- _WORK ORDER_:
Take the line that has "solution exist for" in it and every line after it to the end of the entries, and reproduce them exactly.

:: DATASET CONTENT ::

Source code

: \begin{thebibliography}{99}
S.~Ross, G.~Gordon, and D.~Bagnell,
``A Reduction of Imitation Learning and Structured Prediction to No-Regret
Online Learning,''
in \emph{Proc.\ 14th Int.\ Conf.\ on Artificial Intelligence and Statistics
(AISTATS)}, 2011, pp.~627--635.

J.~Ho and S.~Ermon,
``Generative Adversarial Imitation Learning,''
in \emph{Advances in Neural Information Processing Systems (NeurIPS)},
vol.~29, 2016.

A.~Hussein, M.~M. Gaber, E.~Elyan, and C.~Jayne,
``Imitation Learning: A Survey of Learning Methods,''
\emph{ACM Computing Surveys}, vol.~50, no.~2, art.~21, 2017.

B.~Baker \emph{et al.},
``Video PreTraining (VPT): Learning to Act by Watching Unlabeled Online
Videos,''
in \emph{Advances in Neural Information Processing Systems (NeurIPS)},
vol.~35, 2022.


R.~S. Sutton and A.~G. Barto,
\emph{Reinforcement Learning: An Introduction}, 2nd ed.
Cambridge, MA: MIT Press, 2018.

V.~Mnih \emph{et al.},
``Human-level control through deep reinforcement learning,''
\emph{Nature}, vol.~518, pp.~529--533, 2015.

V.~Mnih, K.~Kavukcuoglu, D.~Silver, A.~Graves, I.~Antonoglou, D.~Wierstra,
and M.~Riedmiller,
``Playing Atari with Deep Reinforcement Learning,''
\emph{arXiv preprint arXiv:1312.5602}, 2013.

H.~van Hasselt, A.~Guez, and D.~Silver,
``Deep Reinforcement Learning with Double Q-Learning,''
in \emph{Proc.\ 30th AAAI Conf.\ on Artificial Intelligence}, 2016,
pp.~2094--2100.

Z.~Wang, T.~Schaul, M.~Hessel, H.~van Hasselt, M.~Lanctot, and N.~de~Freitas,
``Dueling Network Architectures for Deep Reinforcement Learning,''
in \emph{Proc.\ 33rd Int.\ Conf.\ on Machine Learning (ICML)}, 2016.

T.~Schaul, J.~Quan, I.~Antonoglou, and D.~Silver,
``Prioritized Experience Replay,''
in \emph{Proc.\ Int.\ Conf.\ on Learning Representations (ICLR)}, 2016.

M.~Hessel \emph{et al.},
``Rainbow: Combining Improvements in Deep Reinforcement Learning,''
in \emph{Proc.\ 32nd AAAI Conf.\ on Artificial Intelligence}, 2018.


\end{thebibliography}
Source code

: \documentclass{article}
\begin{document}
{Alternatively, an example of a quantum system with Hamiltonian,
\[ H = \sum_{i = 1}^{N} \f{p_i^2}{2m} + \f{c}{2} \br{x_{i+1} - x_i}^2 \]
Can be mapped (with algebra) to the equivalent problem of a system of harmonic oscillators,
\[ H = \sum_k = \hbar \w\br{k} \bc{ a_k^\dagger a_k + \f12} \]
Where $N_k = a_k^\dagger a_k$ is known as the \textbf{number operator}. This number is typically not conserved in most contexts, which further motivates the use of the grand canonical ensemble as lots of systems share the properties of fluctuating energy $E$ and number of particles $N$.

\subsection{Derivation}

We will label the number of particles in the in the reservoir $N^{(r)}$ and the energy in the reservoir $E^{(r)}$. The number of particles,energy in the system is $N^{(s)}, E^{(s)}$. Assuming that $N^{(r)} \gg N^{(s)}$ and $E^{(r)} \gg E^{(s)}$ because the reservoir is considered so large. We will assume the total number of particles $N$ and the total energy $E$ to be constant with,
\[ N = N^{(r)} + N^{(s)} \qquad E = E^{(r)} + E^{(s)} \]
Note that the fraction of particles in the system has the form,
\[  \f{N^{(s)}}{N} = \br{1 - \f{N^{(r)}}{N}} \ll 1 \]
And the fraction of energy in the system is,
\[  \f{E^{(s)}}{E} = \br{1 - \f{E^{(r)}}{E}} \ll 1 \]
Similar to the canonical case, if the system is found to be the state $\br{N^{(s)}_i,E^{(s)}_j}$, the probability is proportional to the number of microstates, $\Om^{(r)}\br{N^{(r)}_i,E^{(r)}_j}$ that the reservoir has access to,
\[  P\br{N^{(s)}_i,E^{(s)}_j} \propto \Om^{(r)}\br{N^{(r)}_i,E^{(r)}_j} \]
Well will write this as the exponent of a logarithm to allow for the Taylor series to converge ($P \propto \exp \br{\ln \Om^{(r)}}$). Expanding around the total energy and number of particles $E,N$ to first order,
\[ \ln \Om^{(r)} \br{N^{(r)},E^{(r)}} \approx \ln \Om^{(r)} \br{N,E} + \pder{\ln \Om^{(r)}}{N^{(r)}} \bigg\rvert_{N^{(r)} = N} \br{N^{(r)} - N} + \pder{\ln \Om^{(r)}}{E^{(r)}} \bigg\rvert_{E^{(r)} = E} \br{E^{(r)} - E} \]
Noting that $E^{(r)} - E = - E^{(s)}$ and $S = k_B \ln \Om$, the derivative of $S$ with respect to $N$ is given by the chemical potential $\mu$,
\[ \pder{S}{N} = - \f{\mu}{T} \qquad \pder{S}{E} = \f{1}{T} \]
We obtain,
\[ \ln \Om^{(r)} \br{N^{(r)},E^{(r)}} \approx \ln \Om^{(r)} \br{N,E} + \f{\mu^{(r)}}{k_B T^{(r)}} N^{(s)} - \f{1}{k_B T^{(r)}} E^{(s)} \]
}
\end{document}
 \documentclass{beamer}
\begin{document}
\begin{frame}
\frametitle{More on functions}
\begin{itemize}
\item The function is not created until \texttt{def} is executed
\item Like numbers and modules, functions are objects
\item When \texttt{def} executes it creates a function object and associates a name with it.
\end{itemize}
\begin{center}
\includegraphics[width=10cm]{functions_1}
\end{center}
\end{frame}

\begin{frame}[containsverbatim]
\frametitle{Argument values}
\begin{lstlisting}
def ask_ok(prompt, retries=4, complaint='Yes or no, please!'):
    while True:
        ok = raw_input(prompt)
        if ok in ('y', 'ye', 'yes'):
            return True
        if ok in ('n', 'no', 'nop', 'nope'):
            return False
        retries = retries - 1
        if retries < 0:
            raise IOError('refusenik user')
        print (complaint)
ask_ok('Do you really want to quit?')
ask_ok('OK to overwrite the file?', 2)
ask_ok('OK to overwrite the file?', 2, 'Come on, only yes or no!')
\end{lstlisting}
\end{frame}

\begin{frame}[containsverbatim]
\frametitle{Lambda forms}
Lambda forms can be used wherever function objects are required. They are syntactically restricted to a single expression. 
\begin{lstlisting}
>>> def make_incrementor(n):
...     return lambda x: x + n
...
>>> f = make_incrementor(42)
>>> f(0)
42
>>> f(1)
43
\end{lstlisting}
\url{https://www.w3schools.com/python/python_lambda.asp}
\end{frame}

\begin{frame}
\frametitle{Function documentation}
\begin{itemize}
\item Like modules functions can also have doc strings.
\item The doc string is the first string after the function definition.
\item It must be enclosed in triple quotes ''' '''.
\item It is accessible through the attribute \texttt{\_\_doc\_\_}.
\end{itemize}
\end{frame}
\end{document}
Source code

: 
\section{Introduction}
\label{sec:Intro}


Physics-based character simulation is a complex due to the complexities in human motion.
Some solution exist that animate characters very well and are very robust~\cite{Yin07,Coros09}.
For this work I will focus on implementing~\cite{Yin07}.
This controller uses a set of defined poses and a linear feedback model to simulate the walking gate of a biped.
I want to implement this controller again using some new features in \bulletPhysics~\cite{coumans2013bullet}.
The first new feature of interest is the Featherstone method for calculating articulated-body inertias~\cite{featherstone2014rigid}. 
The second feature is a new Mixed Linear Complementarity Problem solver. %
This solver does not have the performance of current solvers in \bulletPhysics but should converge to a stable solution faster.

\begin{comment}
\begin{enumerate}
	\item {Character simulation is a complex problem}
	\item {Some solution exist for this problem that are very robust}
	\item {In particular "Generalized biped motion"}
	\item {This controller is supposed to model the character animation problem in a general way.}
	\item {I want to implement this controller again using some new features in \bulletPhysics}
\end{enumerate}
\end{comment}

:::

- _SOLUTION TO THE PROBLEM_:
	\item {Some solution exist for this problem that are very robust}
	\item {In particular "Generalized biped motion"}
	\item {This controller is supposed to model the character animation problem in a general way.}
	\item {I want to implement this controller again using some new features in \bulletPhysics}
\end{enumerate}
\end{comment}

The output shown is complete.